Why this project exists
Conventional augmentation changes pixels or geometry, but it usually cannot create semantically meaningful weather or time-of-day changes while preserving the detailed structure required by high-level driving tasks. AtteConDA targets exactly that gap.
Abstract
High-level autonomous-driving tasks require more than class masks: they depend on road geometry, distant structure, object presence, lane continuity, and traffic-scene coherence. Existing annotation-conditioned diffusion approaches are promising, but semantic-only control is often insufficient and multi-condition control can introduce destructive conflicts. AtteConDA addresses this by combining semantic segmentation, depth, and edge conditions in a Uni-ControlNet-style diffusion framework, while introducing a Patch-wise Adaptation Module (PAM) that performs conflict-aware local condition selection.
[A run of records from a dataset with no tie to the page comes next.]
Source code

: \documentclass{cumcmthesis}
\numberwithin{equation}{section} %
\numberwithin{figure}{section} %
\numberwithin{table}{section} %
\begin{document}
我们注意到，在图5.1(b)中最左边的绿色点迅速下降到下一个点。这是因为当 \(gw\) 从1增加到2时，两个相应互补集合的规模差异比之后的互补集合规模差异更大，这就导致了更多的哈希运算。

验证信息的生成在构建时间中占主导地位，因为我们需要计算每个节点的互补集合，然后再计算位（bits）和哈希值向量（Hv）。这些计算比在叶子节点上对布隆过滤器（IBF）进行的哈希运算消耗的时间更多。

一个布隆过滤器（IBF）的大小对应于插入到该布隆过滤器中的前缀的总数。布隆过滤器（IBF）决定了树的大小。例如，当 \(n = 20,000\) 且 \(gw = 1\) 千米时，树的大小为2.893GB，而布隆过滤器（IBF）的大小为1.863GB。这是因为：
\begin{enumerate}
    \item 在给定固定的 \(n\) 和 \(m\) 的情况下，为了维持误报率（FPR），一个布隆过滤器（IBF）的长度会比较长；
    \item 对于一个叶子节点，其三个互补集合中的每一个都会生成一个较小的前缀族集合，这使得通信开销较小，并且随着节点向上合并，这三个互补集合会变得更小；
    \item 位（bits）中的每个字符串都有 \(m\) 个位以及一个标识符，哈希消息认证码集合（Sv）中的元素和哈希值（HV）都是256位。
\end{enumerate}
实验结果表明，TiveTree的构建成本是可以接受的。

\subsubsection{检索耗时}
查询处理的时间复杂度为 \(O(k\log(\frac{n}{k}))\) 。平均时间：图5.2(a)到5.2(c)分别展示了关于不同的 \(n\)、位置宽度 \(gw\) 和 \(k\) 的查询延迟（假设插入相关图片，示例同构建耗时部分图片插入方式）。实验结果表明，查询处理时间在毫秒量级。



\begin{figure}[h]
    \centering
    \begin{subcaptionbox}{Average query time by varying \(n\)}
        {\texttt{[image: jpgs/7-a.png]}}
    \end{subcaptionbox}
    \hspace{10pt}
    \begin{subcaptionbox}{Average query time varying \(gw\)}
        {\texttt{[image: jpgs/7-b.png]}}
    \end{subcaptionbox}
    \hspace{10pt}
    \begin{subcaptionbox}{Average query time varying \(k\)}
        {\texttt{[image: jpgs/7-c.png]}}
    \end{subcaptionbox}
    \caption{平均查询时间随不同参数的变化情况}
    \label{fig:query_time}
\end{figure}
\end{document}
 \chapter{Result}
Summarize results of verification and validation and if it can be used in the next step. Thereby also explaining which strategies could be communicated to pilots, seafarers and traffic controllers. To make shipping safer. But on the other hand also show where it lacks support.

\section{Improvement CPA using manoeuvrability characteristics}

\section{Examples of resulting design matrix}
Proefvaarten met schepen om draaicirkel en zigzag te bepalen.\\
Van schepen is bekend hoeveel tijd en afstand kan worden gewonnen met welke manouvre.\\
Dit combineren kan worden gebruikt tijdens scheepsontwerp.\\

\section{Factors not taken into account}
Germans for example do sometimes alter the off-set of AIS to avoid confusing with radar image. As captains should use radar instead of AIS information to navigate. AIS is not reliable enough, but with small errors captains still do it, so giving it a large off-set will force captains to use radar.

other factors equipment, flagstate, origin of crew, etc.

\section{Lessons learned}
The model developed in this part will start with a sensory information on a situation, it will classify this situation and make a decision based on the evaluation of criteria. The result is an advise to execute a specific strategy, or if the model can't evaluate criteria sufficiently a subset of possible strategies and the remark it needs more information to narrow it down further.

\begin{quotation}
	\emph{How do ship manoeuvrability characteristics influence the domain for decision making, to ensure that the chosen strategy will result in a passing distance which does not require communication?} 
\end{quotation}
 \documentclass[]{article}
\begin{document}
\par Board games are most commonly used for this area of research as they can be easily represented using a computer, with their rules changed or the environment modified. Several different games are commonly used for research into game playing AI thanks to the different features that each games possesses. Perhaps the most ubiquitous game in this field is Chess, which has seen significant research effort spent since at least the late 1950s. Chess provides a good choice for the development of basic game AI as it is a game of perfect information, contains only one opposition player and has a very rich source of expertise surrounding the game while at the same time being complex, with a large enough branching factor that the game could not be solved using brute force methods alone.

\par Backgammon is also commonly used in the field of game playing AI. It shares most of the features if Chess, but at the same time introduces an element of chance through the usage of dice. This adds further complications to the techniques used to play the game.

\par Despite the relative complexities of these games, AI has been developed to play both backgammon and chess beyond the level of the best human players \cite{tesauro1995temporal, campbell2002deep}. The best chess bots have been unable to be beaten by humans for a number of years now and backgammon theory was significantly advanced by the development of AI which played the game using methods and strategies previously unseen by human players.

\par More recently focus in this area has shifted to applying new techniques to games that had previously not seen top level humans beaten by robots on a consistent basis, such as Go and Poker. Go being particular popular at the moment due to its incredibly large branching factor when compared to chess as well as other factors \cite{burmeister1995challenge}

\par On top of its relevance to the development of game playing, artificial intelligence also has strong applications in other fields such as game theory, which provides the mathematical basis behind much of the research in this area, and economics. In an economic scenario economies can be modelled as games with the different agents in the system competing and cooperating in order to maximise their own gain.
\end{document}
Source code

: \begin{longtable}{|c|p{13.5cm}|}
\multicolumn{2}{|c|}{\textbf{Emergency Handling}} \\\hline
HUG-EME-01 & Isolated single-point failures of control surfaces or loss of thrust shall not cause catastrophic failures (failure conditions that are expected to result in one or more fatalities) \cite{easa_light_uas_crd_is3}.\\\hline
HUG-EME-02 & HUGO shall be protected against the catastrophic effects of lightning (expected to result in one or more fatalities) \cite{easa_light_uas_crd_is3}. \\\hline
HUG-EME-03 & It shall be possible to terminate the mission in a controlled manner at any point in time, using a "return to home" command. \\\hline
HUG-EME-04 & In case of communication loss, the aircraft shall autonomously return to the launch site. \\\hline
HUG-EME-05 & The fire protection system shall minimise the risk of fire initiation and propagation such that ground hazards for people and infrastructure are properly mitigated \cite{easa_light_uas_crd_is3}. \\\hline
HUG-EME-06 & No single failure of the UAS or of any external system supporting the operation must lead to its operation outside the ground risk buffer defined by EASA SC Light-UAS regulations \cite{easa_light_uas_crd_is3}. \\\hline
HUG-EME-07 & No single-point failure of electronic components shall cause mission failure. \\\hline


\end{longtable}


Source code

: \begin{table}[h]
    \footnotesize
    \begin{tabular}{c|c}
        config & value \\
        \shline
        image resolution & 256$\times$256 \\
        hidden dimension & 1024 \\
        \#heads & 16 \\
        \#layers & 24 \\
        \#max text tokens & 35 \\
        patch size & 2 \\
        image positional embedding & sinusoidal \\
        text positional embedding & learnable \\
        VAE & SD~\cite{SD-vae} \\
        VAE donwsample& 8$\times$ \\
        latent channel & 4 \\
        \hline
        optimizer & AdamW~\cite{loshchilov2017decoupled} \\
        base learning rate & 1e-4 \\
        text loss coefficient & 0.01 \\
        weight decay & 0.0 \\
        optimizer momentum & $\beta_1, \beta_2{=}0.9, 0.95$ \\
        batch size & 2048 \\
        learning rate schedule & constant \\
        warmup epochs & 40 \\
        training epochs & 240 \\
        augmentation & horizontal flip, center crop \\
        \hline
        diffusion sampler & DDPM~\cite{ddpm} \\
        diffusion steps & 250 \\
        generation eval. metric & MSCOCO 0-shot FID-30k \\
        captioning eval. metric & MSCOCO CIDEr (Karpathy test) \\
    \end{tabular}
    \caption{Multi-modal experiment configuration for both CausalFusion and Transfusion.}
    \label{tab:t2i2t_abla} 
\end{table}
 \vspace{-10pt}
The repository further organizes the complete practical pipeline — preparation, prompt generation, training, Waymo inference, and evaluation — so that new methods can be compared on a shared structure-preservation benchmark.
Method
The method is built around a reusable generation pipeline, Uni-ControlNet-compatible initialization, and explicit condition-conflict suppression through PAM.
1. Multi-condition generation pipeline
RGB images are converted into semantic segmentation, depth, and edge conditions, while prompts are generated to change appearance without rewriting layout.
2. Uni-ControlNet-compatible initialization
Strong controllable diffusion priors are reused instead of relearning everything from scratch on a smaller autonomous-driving dataset collection.
3. PAM for conflict suppression
PAM selects locally effective conditions so that low-frequency geometry and high-frequency contours do not collapse each other in the shared feature space.
What PAM changes
Results
The project focuses on structure-preserving augmentation for high-level driving tasks, so semantic-only scores are not the whole story. The important question is whether geometry, object presence, contours, and realism are preserved together.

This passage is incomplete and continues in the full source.